Wells in our Range area where we were waiting on pipeline infrastructure are performing as expected.  Our latest 4 wells on one pad in Lycoming County had IP’s ranging from 9-12 MMcf of gas per day.

 

Our operated horizontal wells had an average completed well cost of $6.1 million per well, average horizontal lateral length of 4,070 feet and an average of 12 fracture stimulation stages in 2012.  This compares to an average completed well cost of $7.0 million per well, average horizontal lateral length of 4,223 feet and an average of 14 fracture stimulation stages in 2011.

 

In Susquehanna County, the southern portion of the Bluestone Pipeline was placed into service into TGP 300 on November 28th and the northern portion of the pipeline is expected to be placed into service into the Millennium line in late first quarter.  We also expect compression in our Range Trust to be operating by mid-year, as currently we continue to produce against pipeline pressures in excess of 1,000 psi.

 

We are continuing to ramp up our Marcellus business in line with available gas transportation infrastructure.  We expect our gross operated production to increase dramatically from our Marcellus properties throughout 2013, from approximately 300 million cubic feet of gas per day at December 31st to over 500 million cubic feet of gas per day by the end of the year.

 

New Ventures

Moving to our New Ventures, at December 31st we held 3.8 million net undeveloped acres, of which 2.5 million net acres were located in New Brunswick, Canada and the remaining approximately 1.3 million net acres were located in the U.S.

 

In New Brunswick, we received two one-year extensions to our exploration license agreements in December which extended our license to search until March 31, 2015.  We have also applied for an additional one-year extension that would extend our exploration license agreements until March 31, 2016, if granted by the Province.  In 2013, we intend to acquire approximately 130 additional miles of 2-D seismic data in New Brunswick with first drilling scheduled for some time in 2014.

 

In February, we reached a tentative agreement for a joint venture in our Lower Smackover Brown Dense play in southern Arkansas and northern Louisiana that includes cash up front as well as a 3 year term carry on accelerated investment activity.  Our plan includes more active drilling program in the Brown Dense in 2013.

 

To date in the Brown Dense, we have drilled and completed 6 wells.  Each successive well has shown an increase in initial flow rate.  Our latest well, the Doles well, located in Union Parish had an initial flow rate of 435 barrels of  55-57 degree condensate and more than 2.5 million cubic feet per day of 1,250 Btu gas.  After flowing for more than 90 days, the Doles well exhibits producing behaviors similar to the BML well.

 

We have now spudded our seventh well, the Dean horizontal well located in Union Parish.  We plan to drill and complete a 3,000 foot horizontal lateral with initial results expected in the second quarter.  This well will advance our further understanding of frac geometry and appropriate landing point as well as cost performance.  We are learning more about the play with each successive well and we are focused on analyzing various methods to optimize our fracture stimulation with the focus on increasing reservoir contact area. 

 

Our results along our path to commerciality continue to progress and we continue to believe that the “size of the prize” is significant.  We remain encouraged about this play.  I look forward to updating you on our efforts to bring this idea to commerciality in the coming months.

 

In our Denver-Julesburg Basin oil play in eastern Colorado, we have leased approximately 302,000 net acres and have tested 2 wells in the area.  Our first well encountered an oil cut of around 5% which was lower than we expected and is currently shut-in.
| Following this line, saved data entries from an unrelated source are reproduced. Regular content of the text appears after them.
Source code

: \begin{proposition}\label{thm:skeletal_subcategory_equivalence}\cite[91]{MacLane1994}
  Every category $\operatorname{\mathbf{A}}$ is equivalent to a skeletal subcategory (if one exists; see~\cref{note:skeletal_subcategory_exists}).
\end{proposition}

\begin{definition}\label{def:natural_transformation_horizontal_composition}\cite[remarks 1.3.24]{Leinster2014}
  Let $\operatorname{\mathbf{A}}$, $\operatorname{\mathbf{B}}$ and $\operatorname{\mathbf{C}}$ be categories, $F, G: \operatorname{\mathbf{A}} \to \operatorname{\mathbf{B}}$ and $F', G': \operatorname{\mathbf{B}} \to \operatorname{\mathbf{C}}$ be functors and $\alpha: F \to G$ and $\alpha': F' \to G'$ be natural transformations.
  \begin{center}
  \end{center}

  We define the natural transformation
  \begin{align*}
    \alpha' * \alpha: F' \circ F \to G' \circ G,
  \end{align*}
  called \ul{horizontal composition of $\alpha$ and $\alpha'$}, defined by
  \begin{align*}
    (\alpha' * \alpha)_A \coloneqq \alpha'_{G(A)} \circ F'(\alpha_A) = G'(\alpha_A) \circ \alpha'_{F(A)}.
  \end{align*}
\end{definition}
However, our second well, the Staner, tested 7 different intervals and we encountered an oil cut of over 40% in the vertical portion of the Marmaton.  We have re-entered the Staner and are currently drilling a 3,400-foot lateral in the Marmaton.  We plan to complete this well during the second quarter of 2013.

 

In 2012, we began production from our first test well targeting the Bakken formation in Sheridan County, Montana.  This well achieved a peak rate of 171 barrels of oil per day and has been producing for over 4 ½ months.  We continue to monitor the production decline in this well, in addition to watching the activity around us, as there will be several more well results from other operators in the area over the next 6 months.  We plan to spud our second well in Sheridan County late in the 2nd quarter targeting the Three Forks objective.

 

Finally, among the several new plays we entered in 2012, we began accumulating acreage in the Paradox Basin in Utah.  We continue to lease in the area and this is all we plan to say about our idea there, at this time.

 

We remain sharply focused on adding value for each dollar we invest and are very excited about the opportunities that lie ahead of us in 2013.  I will now turn it over to Craig Owen who will discuss our financial results.


 

Craig Owen  Senior Vice President and  Chief Financial Officer 

 

Thank you, Bill, and good morning.

 

As Steve has mentioned, our growth in production and low cost structure were strong but did not fully overcome the impact of low natural gas prices on our earnings and cash flow. Excluding the non-cash ceiling test impairments and the mark-to-market impact of derivative contracts, we reported net income of $485 million, or $1.39 per share, for the calendar year compared to $638 million, or $1.82 per share, the prior year. Our cash flow from operations (before changes in operating assets and liabilities) was approximately $1.6 billion, the second highest level in our history, but down 9% compared to 2011 due to lower gas prices. 

 

Operating income for our Exploration & Production segment was $528 million, excluding the non-cash items, compared to $825 million in 2011. For the year, we realized an average gas price of $3.44 per Mcf, which was down 18% from $4.19 per Mcf in 2011. 

 

We currently have 185 Bcf, or approximately 29%, of our 2013 projected natural gas production hedged through fixed price swaps at a weighted average price of $5.06 per MMBtu. We also have added 55 Bcf of natural gas swaps in 2014 at an average price of $4.43 per MMBtu. Our hedge position, combined with the cash flow generated by our Midstream gathering business, provides protection on approximately 50% of our total expected cash flow for 2013. Our detailed hedge position is included in our Form 10-K filed yesterday and we continue to monitor the gas markets and will be looking for opportunities to add to our hedge position.

 

We are proud that we were able to keep our cash costs very low in 2012 and our cost structure continues to be one of the lowest in our industry, with all-in cash operating costs of approximately $1.20 per Mcfe in 2012, compared to $1.24 per Mcfe in 2011. That includes our LOE, G&A, net interest expense and taxes.

 

Lease operating expenses for our E&P segment were $0.80 per Mcfe in 2012, down from $0.84 per Mcfe in 2011, primarily due to lower compression and salt water disposal costs associated with the Fayetteville Shale play. Our G&A expenses were $0.26 per Mcfe for the year, down from $0.27 per Mcfe in 2011, and were lower due to decreased personnel costs per unit of production. Taxes other than income taxes were $0.10 per Mcfe in 2012, down from $0.11 in 2011. The full cost pool amortization rate in our E&P segment increased to $1.31 per Mcfe, compared to $1.30 last year. 

 

Operating income from our Midstream Services segment rose 19% to $294 million in 2012 and EBITDA for the segment was $339 million, also up 19%. The increase was primarily due to the increase in gathering revenues from our Fayetteville and Marcellus Shale plays.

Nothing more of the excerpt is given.